I couldn't remember what I'd ordered but I knew it wasn't whatever I'd just unwrapped. Being a moderately adventurous eater, I've grazed my way through sandwiches and wraps stuffed with more sprouts than substance but never... grass? Lawn grass? WTF?
The people sitting, standing and milling around me should have been a tipoff. Weirdly archetypal, they seemed only marginally human, a gathering of extras from a B-grade sci-fi flick pausing half way through their makeup sessions, resplendent with scars, missing parts, exoskeletal protuberances, hair that would have pushed the envelop at a punk rock festival. And they were eating things only partially recognizable as food.
Despite this freakish panorama, I seemed normal enough... or at least as normal as usual. And when I opened what the normalish looking woman behind the pickup window handed me, it didn't look particularly unusual — simple white speckled flour tortilla wrapped around a too-perfectly formed omelette, très ordinary. But then there was the explosion of lawn grass stuffed inside the egg, and what looked like fat sautéed onions wiggled around, revealing themselves to be fat earth worms. And it was dripping on my arm... and it was cold... and wet... and whining. Whining?
I woke up with Zippy the Dog rubbing his cold, wet nose on my forearm. He was whisper whining, desperate to get my attention. It took a few moments to break through the dream haze and while I might usually have been pissed off at the interruption, I was relieved to abort my culinary nightmare before I discovered the half worm or whatever other surprise treats were tucked inside my breaky burrito.
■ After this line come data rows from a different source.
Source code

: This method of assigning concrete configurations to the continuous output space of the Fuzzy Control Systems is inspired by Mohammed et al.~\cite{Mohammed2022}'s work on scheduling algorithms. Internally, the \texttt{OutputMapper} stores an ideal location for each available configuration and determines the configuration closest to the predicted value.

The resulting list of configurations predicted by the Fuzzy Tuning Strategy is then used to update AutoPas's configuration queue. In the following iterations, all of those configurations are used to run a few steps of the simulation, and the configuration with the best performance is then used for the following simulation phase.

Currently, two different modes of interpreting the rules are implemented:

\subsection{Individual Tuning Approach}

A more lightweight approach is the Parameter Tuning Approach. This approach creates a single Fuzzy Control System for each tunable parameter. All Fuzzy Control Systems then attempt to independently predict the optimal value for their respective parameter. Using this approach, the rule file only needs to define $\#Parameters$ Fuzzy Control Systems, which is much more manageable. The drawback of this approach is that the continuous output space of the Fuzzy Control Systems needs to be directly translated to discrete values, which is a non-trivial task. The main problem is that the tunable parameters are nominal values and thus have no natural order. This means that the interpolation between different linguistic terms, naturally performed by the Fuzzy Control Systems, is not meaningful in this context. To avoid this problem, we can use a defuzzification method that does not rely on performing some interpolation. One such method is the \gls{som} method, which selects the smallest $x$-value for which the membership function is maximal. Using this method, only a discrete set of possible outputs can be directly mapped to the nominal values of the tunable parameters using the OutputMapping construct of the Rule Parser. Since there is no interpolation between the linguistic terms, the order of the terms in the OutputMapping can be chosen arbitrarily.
"Zippy, go lie down. It's too early to...." Too early? Too freakin' early; the clock across the room glowed 3:18 a.m.
As a rule, Zippy does not wake me up in the middle of the night. In his dotage, Zippy sleeps soundly for, on average, 19 hours each day. The remaining five hours are spent eating, begging for food, going for walks, his personal toilette and helping make dinner, his role approximating that of a garbage disposal.
I was, therefore, concerned.
"Don't tell me you need to go out," I pleaded.
He didn't, choosing instead to lie on the pillow on the floor beside the bed. After five minutes, he left. I waited for the whine at the door. Nothing. He went downstairs, fell asleep and I followed his example, hoping for a new dream, not a return to the snack bar from Hell.
The night passed without incident and at the crack of whatever cracks when there's a cloud cover dense enough to obliterate the weak Whistler sun until sometime around noon, I shuffled downstairs to start the coffee dripping.